• _Goal of the exercise_
Can you restate the lines of the entries below, word for word, from the first one through the line that includes "public User(String name, int"?

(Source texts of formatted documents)
=== Begin Enclosure ===
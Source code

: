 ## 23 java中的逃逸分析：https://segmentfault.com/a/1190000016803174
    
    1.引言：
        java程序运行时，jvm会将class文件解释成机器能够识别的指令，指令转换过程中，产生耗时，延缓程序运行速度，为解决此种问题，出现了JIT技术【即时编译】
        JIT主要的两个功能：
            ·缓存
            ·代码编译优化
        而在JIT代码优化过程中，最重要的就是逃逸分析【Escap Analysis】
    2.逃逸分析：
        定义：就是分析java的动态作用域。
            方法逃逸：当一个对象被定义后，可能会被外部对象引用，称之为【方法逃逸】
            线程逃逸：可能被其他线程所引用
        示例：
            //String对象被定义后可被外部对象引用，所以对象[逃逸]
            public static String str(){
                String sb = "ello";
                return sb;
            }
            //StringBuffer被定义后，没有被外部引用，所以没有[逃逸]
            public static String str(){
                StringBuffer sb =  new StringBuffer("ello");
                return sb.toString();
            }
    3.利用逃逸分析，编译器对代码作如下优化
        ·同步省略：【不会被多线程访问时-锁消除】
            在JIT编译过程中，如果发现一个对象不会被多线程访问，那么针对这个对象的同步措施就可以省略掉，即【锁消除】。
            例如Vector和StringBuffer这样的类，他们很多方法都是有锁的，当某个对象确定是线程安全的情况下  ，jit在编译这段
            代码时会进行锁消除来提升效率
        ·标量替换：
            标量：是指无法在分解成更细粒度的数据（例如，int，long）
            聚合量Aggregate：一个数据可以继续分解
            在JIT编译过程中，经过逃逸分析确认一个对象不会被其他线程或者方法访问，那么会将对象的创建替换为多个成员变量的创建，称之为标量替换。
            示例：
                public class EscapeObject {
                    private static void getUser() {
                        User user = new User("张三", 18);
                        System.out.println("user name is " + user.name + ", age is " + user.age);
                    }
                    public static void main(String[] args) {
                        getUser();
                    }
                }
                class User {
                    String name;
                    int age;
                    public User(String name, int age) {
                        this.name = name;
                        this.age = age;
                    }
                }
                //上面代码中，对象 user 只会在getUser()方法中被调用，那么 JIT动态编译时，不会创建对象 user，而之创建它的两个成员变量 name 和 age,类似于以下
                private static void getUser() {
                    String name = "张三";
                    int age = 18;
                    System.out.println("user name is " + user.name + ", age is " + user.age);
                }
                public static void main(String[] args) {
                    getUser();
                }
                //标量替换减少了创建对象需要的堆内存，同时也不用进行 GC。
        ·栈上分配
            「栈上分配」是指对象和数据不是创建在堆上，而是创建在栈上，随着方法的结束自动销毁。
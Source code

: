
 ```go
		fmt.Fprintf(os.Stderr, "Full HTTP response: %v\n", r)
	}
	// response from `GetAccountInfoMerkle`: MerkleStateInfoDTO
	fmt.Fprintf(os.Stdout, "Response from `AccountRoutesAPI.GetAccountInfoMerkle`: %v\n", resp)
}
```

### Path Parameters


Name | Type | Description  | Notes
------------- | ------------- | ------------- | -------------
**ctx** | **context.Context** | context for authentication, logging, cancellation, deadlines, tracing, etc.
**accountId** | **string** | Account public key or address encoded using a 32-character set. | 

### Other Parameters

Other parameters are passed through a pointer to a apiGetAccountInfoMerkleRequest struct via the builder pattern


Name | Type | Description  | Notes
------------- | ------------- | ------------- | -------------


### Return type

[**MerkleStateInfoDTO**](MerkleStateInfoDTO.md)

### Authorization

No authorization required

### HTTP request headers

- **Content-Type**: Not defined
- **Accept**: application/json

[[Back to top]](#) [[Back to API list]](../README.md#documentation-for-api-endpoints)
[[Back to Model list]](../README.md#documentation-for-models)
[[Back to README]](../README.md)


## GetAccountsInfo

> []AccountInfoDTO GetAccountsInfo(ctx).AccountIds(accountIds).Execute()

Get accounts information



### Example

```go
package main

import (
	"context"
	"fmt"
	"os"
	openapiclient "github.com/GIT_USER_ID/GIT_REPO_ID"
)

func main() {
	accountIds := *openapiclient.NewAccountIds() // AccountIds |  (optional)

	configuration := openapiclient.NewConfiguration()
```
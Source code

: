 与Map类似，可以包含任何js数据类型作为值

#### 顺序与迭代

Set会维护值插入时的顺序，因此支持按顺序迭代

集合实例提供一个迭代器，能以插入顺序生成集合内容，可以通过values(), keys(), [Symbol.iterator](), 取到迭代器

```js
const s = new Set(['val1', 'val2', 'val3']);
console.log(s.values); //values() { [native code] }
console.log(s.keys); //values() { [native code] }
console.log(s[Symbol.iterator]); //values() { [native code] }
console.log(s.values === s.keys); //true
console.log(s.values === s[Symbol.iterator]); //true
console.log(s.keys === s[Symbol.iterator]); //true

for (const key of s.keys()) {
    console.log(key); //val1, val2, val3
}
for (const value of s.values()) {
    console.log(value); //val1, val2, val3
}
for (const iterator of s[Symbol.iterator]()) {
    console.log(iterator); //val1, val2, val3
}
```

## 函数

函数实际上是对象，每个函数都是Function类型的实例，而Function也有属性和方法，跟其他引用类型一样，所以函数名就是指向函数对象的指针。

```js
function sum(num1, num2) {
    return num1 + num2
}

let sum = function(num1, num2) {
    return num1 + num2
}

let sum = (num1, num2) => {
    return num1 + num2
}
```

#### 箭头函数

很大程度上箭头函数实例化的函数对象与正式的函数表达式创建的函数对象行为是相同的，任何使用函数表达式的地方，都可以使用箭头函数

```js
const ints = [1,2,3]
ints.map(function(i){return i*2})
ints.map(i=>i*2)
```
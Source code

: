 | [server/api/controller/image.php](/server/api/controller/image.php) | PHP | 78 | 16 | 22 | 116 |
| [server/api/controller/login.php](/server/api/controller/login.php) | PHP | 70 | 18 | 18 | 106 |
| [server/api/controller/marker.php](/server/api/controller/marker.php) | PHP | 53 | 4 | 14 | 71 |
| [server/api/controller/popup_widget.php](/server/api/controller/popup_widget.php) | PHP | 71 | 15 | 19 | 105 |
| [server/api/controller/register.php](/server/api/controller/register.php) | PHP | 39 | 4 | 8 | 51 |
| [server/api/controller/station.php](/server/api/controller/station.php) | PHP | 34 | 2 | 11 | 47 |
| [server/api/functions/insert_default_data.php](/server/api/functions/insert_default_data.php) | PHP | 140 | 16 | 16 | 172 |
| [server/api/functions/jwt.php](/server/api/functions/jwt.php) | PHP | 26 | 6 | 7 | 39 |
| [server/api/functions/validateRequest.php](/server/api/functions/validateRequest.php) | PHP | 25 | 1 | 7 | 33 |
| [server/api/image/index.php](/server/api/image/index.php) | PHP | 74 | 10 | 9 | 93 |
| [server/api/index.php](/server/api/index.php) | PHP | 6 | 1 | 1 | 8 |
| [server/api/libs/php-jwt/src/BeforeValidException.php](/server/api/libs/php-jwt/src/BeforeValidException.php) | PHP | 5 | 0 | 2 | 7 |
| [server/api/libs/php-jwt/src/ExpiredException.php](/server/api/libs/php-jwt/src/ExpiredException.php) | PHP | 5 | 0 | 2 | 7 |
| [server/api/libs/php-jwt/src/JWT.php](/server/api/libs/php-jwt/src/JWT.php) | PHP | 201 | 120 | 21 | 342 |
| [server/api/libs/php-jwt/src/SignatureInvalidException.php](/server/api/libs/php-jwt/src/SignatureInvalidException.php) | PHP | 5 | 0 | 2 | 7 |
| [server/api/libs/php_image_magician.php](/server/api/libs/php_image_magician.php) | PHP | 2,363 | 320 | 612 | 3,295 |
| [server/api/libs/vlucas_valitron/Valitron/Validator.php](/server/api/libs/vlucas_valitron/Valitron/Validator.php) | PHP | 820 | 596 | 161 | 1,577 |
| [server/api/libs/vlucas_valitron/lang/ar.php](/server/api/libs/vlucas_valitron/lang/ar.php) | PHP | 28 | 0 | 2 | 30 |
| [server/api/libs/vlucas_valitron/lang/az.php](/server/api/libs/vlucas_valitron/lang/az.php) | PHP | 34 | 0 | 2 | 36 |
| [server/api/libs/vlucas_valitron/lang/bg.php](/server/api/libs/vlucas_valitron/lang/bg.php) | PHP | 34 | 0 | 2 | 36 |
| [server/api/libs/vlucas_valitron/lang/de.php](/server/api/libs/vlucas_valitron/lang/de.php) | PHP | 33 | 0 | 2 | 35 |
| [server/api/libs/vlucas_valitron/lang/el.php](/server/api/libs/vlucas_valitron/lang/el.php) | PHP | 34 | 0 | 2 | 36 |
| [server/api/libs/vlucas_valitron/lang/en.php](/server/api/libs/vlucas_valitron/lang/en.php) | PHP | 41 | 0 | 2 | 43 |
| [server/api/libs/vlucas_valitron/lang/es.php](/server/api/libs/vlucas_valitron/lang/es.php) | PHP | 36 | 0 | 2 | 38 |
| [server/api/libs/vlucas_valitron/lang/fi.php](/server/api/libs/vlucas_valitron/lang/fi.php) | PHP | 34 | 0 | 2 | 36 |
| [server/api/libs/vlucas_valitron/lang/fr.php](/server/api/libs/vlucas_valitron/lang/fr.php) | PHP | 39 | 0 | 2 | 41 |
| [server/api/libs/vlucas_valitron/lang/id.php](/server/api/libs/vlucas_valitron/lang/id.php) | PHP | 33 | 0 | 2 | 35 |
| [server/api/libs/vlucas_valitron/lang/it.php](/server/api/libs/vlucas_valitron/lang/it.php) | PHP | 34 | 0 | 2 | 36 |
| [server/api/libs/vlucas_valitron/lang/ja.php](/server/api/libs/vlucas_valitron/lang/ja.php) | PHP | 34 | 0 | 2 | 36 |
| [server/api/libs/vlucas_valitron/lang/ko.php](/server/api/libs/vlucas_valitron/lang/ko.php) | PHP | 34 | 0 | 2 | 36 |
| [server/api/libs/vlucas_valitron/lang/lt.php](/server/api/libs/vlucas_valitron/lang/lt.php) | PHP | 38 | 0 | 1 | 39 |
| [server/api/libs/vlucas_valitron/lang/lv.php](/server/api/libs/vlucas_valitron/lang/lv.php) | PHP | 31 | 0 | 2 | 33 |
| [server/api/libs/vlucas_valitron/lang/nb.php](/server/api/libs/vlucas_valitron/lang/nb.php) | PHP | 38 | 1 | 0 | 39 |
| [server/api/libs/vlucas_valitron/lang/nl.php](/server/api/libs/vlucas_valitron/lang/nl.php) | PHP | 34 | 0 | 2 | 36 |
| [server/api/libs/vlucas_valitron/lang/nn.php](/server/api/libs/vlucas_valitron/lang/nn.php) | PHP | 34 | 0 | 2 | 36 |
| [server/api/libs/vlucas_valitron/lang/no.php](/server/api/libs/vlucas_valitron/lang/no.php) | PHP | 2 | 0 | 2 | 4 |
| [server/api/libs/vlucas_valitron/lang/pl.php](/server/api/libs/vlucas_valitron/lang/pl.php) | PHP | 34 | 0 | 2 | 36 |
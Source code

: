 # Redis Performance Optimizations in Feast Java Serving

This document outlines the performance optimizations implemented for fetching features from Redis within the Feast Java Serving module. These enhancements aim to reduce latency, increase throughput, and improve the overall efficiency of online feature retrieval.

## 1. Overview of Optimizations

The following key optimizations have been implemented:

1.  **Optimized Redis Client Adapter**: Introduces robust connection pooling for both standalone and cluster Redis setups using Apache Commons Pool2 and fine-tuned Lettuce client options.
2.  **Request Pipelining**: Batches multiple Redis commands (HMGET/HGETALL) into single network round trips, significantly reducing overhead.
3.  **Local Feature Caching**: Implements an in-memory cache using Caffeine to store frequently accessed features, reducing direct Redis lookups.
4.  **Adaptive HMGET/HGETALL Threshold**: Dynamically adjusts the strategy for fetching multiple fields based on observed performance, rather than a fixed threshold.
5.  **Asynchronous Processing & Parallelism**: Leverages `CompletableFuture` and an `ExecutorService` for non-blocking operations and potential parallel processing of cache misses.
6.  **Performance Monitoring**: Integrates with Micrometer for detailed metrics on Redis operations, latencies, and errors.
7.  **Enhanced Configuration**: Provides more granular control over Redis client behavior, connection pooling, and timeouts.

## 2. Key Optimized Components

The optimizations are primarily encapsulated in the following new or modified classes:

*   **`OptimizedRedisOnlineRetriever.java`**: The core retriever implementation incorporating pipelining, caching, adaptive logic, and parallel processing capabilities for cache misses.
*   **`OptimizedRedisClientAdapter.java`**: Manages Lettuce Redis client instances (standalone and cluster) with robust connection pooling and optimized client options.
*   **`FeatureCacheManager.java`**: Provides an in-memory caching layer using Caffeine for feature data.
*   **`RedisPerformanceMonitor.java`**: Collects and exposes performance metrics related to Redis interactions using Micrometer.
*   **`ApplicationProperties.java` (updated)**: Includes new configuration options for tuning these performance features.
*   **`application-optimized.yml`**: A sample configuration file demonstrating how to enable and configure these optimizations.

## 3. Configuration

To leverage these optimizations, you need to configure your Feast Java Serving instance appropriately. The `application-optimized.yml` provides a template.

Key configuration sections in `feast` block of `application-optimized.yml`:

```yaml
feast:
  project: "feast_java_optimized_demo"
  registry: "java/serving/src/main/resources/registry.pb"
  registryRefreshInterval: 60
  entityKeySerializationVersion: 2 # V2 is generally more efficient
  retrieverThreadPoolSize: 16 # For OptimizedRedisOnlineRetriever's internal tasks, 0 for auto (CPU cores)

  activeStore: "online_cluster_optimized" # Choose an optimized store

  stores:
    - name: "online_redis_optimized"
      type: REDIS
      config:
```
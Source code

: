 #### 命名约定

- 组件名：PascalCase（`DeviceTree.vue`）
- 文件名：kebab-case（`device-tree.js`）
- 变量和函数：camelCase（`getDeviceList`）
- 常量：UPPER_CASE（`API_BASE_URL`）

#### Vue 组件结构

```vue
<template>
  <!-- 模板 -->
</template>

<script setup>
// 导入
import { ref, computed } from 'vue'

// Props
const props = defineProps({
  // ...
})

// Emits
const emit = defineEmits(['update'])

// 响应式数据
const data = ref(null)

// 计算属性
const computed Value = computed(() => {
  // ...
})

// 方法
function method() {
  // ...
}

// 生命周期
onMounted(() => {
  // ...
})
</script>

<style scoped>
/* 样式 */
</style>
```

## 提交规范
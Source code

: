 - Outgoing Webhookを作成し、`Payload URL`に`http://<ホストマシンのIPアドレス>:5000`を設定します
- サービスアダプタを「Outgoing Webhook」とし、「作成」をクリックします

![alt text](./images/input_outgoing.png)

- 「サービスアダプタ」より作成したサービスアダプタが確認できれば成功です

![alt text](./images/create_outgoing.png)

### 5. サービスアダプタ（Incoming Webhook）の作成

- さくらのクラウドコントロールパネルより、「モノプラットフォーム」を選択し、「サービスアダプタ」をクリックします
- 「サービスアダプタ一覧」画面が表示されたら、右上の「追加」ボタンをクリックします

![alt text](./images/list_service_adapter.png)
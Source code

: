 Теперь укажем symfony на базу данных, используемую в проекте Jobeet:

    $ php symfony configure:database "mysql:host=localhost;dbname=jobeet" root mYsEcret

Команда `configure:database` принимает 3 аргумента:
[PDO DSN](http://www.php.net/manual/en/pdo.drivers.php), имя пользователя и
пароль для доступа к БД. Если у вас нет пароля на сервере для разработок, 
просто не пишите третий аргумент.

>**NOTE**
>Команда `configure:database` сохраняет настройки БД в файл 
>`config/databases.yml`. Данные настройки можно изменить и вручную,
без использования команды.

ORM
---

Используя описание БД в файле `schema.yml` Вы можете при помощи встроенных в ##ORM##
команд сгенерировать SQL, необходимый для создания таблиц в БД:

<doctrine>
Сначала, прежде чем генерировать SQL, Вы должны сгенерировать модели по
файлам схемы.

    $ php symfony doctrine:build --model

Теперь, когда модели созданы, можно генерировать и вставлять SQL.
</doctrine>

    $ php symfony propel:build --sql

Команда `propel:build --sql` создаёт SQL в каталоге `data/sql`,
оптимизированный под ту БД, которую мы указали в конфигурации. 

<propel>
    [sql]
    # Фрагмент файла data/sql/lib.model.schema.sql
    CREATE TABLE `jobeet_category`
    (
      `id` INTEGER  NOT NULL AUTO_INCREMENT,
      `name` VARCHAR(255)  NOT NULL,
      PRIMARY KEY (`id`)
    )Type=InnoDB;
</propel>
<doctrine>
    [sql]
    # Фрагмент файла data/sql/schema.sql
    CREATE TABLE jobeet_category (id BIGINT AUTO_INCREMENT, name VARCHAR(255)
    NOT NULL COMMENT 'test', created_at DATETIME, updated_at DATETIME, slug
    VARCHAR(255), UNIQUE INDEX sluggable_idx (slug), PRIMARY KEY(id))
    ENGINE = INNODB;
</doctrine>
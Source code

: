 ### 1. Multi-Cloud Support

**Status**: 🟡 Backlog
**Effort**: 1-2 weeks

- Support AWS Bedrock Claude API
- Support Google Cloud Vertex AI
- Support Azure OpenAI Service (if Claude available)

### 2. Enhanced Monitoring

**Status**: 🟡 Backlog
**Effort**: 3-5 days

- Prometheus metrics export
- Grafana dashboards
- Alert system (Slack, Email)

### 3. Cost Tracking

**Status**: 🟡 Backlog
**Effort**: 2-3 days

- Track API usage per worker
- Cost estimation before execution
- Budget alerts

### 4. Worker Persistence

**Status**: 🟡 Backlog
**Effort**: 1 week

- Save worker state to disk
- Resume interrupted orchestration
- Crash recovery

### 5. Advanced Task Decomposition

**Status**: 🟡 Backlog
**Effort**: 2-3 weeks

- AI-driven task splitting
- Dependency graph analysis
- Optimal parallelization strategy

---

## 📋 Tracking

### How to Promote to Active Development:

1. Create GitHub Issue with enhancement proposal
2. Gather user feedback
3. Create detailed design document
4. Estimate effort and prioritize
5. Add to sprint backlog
=== End Enclosure ===
• _Solution_
Source code

: ## 23 java中的逃逸分析：https://segmentfault.com/a/1190000016803174
    
    1.引言：
        java程序运行时，jvm会将class文件解释成机器能够识别的指令，指令转换过程中，产生耗时，延缓程序运行速度，为解决此种问题，出现了JIT技术【即时编译】
        JIT主要的两个功能：
            ·缓存
            ·代码编译优化
        而在JIT代码优化过程中，最重要的就是逃逸分析【Escap Analysis】
    2.逃逸分析：
        定义：就是分析java的动态作用域。
            方法逃逸：当一个对象被定义后，可能会被外部对象引用，称之为【方法逃逸】
            线程逃逸：可能被其他线程所引用
        示例：
            //String对象被定义后可被外部对象引用，所以对象[逃逸]
            public static String str(){
                String sb = "ello";
                return sb;
            }
            //StringBuffer被定义后，没有被外部引用，所以没有[逃逸]
            public static String str(){
                StringBuffer sb =  new StringBuffer("ello");
                return sb.toString();
            }
    3.利用逃逸分析，编译器对代码作如下优化
        ·同步省略：【不会被多线程访问时-锁消除】
            在JIT编译过程中，如果发现一个对象不会被多线程访问，那么针对这个对象的同步措施就可以省略掉，即【锁消除】。
            例如Vector和StringBuffer这样的类，他们很多方法都是有锁的，当某个对象确定是线程安全的情况下  ，jit在编译这段
            代码时会进行锁消除来提升效率
        ·标量替换：
            标量：是指无法在分解成更细粒度的数据（例如，int，long）
            聚合量Aggregate：一个数据可以继续分解
            在JIT编译过程中，经过逃逸分析确认一个对象不会被其他线程或者方法访问，那么会将对象的创建替换为多个成员变量的创建，称之为标量替换。
            示例：
                public class EscapeObject {
                    private static void getUser() {
                        User user = new User("张三", 18);
                        System.out.println("user name is " + user.name + ", age is " + user.age);
                    }
                    public static void main(String[] args) {
                        getUser();
                    }
                }
                class User {
                    String name;
                    int age;
                    public User(String name, int age) {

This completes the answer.